▶ Assignment: If a line in the data holds the string "outputed", list it.

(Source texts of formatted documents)
%%
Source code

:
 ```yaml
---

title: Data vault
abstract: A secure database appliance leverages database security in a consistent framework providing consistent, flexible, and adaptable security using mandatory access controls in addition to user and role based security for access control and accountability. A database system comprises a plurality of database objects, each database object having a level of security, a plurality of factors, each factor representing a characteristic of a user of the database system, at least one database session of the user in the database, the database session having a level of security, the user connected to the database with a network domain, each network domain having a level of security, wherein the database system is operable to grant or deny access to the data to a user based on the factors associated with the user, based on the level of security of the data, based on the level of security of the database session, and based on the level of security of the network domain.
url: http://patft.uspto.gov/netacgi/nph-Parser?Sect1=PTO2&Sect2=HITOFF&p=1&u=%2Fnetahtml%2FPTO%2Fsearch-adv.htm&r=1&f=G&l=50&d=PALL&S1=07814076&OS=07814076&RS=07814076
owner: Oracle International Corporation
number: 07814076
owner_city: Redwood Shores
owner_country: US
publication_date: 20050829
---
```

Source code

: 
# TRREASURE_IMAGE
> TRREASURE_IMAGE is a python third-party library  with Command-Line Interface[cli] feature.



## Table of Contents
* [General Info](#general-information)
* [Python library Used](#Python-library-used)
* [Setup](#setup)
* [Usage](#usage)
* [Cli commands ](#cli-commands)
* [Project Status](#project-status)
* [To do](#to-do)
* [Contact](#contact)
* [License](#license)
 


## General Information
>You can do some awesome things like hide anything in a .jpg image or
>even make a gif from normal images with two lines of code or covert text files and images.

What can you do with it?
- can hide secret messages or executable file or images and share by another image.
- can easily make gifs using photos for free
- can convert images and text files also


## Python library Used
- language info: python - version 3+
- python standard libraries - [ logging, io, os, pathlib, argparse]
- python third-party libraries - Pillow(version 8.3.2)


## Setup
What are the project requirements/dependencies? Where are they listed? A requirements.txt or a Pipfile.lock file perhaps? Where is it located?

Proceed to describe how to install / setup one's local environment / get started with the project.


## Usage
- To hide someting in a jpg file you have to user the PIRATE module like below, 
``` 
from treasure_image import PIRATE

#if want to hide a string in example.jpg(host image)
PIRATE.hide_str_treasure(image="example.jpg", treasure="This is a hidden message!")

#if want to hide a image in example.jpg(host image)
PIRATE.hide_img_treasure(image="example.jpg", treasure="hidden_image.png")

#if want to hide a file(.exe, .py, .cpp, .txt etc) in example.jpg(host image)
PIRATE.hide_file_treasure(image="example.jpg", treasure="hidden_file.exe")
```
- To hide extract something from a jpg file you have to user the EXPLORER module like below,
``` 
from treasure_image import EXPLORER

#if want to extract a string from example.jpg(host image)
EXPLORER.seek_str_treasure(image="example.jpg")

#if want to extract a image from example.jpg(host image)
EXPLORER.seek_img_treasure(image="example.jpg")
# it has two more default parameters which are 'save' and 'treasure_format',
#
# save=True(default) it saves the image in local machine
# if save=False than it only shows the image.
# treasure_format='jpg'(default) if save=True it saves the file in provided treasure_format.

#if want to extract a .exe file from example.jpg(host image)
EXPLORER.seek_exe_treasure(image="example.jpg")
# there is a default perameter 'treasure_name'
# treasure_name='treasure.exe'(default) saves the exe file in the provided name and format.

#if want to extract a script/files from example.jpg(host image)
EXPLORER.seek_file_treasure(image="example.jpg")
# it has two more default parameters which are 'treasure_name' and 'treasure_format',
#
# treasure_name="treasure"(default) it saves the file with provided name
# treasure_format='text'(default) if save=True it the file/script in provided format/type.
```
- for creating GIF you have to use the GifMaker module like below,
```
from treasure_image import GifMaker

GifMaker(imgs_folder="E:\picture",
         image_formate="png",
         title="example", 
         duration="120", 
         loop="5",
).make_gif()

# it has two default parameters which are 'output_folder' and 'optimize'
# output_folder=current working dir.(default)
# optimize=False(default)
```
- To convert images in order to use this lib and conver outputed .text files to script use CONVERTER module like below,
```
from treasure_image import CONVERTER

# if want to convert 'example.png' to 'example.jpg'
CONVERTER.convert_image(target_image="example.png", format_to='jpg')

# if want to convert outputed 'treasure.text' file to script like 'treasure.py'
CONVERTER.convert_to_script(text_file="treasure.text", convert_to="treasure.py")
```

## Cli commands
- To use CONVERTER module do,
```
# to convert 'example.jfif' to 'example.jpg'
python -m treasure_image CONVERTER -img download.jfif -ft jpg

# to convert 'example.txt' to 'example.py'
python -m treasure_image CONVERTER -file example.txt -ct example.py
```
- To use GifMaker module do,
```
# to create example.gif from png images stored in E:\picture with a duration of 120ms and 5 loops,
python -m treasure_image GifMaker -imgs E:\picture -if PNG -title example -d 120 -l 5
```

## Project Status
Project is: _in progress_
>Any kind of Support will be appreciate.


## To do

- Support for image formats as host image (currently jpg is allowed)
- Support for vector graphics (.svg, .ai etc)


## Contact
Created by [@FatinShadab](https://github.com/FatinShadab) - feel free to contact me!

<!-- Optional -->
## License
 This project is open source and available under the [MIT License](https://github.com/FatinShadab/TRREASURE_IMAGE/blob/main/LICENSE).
%%
▶ Answer:
- To convert images in order to use this lib and conver outputed .text files to script use CONVERTER module like below,
# if want to convert outputed 'treasure.text' file to script like 'treasure.py'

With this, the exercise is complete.